## Work instruction
Scan the listing below for the word "rank" and state how many lines hold it. Write nothing but the number.

## Data excerpts
'''

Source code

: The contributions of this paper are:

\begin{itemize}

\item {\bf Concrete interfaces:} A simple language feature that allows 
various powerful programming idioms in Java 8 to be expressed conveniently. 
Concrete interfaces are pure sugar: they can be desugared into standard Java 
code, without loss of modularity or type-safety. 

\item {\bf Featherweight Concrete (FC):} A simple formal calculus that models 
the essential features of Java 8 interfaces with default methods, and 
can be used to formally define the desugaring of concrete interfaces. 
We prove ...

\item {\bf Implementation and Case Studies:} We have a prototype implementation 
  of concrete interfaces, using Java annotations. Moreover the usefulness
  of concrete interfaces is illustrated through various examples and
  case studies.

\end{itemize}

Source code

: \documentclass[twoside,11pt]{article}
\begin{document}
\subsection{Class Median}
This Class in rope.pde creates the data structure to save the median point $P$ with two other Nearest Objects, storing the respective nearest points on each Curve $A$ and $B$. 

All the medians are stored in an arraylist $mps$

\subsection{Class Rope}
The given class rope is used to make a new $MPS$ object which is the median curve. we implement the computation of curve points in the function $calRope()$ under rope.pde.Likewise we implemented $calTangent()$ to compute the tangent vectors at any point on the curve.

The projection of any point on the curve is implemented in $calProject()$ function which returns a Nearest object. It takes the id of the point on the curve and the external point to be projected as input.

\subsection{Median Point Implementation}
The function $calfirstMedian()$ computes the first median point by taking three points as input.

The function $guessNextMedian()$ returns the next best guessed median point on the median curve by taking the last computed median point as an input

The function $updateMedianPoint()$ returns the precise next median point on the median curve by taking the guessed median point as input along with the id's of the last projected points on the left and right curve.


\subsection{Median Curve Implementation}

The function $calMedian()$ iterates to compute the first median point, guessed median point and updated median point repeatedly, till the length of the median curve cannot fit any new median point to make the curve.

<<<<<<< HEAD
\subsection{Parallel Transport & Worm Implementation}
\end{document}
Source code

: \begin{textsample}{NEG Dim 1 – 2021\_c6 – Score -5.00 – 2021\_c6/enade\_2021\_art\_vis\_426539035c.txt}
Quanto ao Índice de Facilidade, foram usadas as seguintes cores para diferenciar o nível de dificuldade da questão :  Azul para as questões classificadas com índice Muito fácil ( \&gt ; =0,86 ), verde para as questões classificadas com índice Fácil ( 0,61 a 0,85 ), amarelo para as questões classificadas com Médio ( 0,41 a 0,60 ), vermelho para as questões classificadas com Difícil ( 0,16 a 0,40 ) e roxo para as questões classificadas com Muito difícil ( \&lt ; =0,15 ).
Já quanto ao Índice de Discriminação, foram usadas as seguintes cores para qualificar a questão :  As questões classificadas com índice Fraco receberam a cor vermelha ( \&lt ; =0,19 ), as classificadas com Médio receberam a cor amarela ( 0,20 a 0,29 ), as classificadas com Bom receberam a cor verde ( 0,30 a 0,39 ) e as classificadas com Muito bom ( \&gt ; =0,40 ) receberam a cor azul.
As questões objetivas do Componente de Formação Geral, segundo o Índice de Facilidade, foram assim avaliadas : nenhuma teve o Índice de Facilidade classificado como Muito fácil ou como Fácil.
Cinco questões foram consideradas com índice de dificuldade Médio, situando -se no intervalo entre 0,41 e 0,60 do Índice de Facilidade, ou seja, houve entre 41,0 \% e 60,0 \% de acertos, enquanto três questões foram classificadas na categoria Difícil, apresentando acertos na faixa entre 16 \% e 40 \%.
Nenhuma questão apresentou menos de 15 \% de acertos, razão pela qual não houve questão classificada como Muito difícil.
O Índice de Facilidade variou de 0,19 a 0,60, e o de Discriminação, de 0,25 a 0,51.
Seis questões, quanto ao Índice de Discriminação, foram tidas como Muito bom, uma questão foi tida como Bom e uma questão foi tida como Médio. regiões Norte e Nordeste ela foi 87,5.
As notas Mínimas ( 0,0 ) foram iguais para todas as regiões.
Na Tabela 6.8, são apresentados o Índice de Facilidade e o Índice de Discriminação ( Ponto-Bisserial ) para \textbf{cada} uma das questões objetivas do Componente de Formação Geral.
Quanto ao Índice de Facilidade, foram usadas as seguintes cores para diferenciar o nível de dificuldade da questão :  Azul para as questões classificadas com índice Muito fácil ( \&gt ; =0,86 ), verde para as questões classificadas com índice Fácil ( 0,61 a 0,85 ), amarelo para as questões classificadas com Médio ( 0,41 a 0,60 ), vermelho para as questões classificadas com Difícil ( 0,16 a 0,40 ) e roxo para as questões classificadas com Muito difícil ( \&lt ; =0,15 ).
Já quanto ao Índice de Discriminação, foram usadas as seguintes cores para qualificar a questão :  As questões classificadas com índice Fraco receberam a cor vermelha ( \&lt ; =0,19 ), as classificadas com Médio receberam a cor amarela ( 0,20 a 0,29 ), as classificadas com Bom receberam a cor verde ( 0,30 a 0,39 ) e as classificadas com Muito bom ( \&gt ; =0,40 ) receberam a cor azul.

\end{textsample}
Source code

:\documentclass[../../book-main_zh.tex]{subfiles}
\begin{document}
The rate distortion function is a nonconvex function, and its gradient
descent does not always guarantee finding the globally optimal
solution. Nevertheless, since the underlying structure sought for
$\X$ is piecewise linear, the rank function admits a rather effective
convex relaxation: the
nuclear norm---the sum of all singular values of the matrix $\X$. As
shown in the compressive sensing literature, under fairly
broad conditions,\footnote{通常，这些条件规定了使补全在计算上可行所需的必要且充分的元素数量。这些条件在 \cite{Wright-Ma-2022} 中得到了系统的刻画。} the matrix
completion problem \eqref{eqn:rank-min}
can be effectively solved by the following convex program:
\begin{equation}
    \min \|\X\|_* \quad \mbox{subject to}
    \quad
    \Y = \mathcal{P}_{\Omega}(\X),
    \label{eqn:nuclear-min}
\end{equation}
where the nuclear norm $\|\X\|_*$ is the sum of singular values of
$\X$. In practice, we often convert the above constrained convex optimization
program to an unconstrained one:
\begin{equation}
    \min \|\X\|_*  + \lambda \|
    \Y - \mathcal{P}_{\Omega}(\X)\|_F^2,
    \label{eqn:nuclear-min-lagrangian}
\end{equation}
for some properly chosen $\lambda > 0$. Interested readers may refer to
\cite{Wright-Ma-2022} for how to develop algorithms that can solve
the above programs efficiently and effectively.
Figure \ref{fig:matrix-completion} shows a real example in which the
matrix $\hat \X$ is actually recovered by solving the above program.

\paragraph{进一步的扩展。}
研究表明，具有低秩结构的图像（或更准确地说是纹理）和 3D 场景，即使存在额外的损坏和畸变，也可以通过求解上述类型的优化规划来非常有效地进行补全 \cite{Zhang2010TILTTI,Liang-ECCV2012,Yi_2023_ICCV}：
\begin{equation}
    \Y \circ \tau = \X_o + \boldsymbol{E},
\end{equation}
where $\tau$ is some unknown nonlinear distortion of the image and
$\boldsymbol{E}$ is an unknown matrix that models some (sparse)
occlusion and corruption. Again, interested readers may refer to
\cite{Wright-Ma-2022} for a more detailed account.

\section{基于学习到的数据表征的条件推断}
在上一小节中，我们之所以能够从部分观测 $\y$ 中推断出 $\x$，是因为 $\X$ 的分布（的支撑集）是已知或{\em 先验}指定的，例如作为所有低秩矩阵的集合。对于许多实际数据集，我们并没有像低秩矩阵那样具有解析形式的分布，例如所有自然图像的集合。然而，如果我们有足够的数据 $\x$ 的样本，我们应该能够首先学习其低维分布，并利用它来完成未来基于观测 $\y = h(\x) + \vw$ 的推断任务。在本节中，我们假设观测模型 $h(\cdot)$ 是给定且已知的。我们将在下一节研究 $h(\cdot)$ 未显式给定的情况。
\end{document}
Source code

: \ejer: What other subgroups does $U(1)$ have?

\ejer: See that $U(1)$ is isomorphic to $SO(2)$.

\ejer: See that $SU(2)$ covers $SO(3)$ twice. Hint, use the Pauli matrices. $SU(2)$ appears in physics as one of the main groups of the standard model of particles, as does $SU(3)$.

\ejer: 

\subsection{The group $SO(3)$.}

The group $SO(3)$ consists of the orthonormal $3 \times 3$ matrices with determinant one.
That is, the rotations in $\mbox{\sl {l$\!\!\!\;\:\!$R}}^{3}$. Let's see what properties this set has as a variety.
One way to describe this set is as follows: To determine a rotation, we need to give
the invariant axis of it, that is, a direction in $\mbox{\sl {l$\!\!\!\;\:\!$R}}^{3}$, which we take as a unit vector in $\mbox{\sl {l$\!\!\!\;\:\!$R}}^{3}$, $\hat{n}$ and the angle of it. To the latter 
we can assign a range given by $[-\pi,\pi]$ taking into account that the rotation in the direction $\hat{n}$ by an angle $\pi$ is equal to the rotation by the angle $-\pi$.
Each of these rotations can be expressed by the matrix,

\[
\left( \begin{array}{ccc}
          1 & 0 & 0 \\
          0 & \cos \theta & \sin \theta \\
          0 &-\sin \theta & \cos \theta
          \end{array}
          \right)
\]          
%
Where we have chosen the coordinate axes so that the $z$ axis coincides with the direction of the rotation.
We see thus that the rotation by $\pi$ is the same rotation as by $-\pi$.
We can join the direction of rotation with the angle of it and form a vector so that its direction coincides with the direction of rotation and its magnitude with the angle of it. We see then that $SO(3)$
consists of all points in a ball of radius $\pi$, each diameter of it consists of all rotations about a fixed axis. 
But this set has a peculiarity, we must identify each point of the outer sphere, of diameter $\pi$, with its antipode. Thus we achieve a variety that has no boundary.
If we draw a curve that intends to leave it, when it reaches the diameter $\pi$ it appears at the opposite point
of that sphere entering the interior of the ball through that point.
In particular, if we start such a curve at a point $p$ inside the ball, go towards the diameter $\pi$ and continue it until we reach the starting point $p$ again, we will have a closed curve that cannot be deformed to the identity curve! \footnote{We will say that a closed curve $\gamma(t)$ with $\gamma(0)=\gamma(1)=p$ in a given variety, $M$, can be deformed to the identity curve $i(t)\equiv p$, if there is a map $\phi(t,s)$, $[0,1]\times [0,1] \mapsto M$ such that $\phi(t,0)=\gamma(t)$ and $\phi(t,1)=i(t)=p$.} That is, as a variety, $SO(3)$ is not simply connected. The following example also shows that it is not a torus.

'''

## Response
2